Here’s the new promise:
“By the end of November, HealthCare.gov will work smoothly for the vast majority of users,” Jeffrey Zients, President Obama’s appointee said Friday. “The HealthCare.gov site is fixable. It will take a lot of work, and there are a lot of problems that need to be addressed.”
In the past days, some tech experts outside of government offered estimates that fixing the exchange websites would require considerably more time.
The federal health care exchange was built using 10-year-old technology that may require constant fixes and updates for the next six months and the eventual overhaul of the entire system, technology experts told USA TODAY.
From top health-care market analyst Robert Laszewski’s interview with Daryl Chapman, a veteran data-systems expert:
RL: So, how long will it take to fix the 834 problem such that we have an acceptable error rate?
DC: At least a year.
BILL CURTIS, CAST Software: Well, it’s the right direction, and they have got an awful lot of money to fix things, but there’s an awful lot of fixes ahead of them. It’s going to take quite a lot of time to fix the entire system. It’s not just a web interface problem. There are a lot of problems we’re seeing behind the web, behind the interface.
Yuval Levin, after talking to sources in the insurance industry:
If the problems now plaguing the system are not resolved by mid-November and the flow of enrollments at that point looks like it does now, the prospects for the first year of the exchanges will be in very grave jeopardy. Some large advertising and outreach campaigns are also geared to that crucial six-week period around Thanksgiving and Christmas, so if the sites are not functional, all of that might not happen — or else might be wasted. If that’s what the late fall looks like, the administration might need to consider what one of the people I spoke with described as “unthinkable options” regarding the first year of the exchanges . . .
No one wants to say how long it might take, and no one would share with me what estimates they might be getting from their contractors (whom they no longer trust anyway), but there has so far been relatively little progress and it seems like everyone involved is preparing for a process that will take months, not weeks.
And from Bruce Webster, NR cruiser and increasingly frequent Morning Jolt contributor:
I see so many large IT projects that never stabilize — lots of work is done, lots of bugs are fixed, and yet it never gets any closer to being able to go live. One of the most important metrics (and one of the few useful ones) towards the end of a software project is the find/fix ratio, that is, the number of bugs you are finding each week vs. the number you are fixing or deferring. If that ratio is greater than or equal to 1.0 — if you are finding as many or more new bugs each week than you are fixing or deferring, you’ll never ship. And if the ratio is less than 1.0, then you can start to project it out on a timeline and figure roughly when you’ll be ready to release the system.
And this is why — as I discuss in this extract from a document I wrote 15 years ago about software quality assurance – you need to have strict controls on what changes are allowed to be made to the source code through the alpha and beta phases just before release. If you do not handle this process rigorously, you’ll just keep oscillating for weeks, months, or even years. I’ve seen it happen time and again.

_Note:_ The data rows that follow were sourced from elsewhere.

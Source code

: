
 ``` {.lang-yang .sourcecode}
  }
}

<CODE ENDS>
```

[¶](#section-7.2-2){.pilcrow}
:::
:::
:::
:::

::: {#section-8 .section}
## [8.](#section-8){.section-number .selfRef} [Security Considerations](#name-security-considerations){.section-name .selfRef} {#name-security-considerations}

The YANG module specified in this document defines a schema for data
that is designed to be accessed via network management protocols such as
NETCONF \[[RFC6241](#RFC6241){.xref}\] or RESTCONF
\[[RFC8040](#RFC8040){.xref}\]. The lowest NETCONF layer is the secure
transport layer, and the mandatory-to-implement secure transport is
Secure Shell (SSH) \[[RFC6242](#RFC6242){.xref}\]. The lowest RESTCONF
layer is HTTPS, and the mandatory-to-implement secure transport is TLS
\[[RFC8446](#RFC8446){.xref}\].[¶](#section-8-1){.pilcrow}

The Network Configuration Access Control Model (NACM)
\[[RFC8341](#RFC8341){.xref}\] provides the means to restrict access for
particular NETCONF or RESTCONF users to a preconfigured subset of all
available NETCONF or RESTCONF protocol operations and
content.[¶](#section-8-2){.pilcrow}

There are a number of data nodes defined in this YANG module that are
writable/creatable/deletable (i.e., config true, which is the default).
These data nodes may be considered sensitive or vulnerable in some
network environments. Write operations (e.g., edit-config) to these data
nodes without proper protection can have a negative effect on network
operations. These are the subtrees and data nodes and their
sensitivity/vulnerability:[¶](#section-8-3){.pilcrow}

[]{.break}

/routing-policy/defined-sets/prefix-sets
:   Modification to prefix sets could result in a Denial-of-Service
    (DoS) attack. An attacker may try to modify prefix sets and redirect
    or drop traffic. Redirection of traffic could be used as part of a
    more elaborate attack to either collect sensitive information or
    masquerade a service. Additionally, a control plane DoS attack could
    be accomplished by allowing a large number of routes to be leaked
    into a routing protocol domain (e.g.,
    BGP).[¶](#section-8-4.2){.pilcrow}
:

My father — who worked in electronics in the Navy for nearly 30 years — used to say to all us kids when we were growing up, “If you don’t have time to do it right, will you have time to do it over?” That is exactly the problem that the Obama Administration caused for itself (“We needed five years but only had two”), and it is exactly the problem that they face going forward.
Also note that “end of November” is a bit later than when some analysts had put the drop-dead deadline for fixing it without major, lasting damage to Obamacare going forward:
“If they can’t get it fixed for most people by mid-November, they start raising questions about who’s going to enroll and concerns about adverse enrollment,” said Gail Wilensky, a former administrator of HCFA and now a senior fellow at Project Hope at Center for Health Affairs.
But if federal officials can’t get the new online insurance marketplace running smoothly by mid-November, the problems plaguing the three-week-old website could become a far bigger threat to the success of the health law, hampering enrollment and fueling opponents’ calls to delay implementation, analysts say.
“I think the damage was done,” Joseph Antos, a health policy expert from the American Enterprise Institute, told CBSNews.com. “It really does startle me — I never would have guessed two-and-a-half weeks ago we’d be where we are today.”
Antos contends the “tech surge” that the administration has deployed has until around mid-November to create a “tolerable” shopping experience for people before the website’s flaws take a true toll on enrollment.
The Obama White House has about a month — so until Thanksgiving — to find a solution before the system is negatively impacted.
Kaiser Health News:
They’ve got a few weeks. But if federal officials can’t get the new online insurance marketplace running smoothly by mid-November, the problems plaguing the three-week-old website could become a far bigger threat to the success of the health law, hampering enrollment and fueling opponents’ calls to delay implementation, say analysts.
The Obama administration is way, way, way up a river, with no paddle.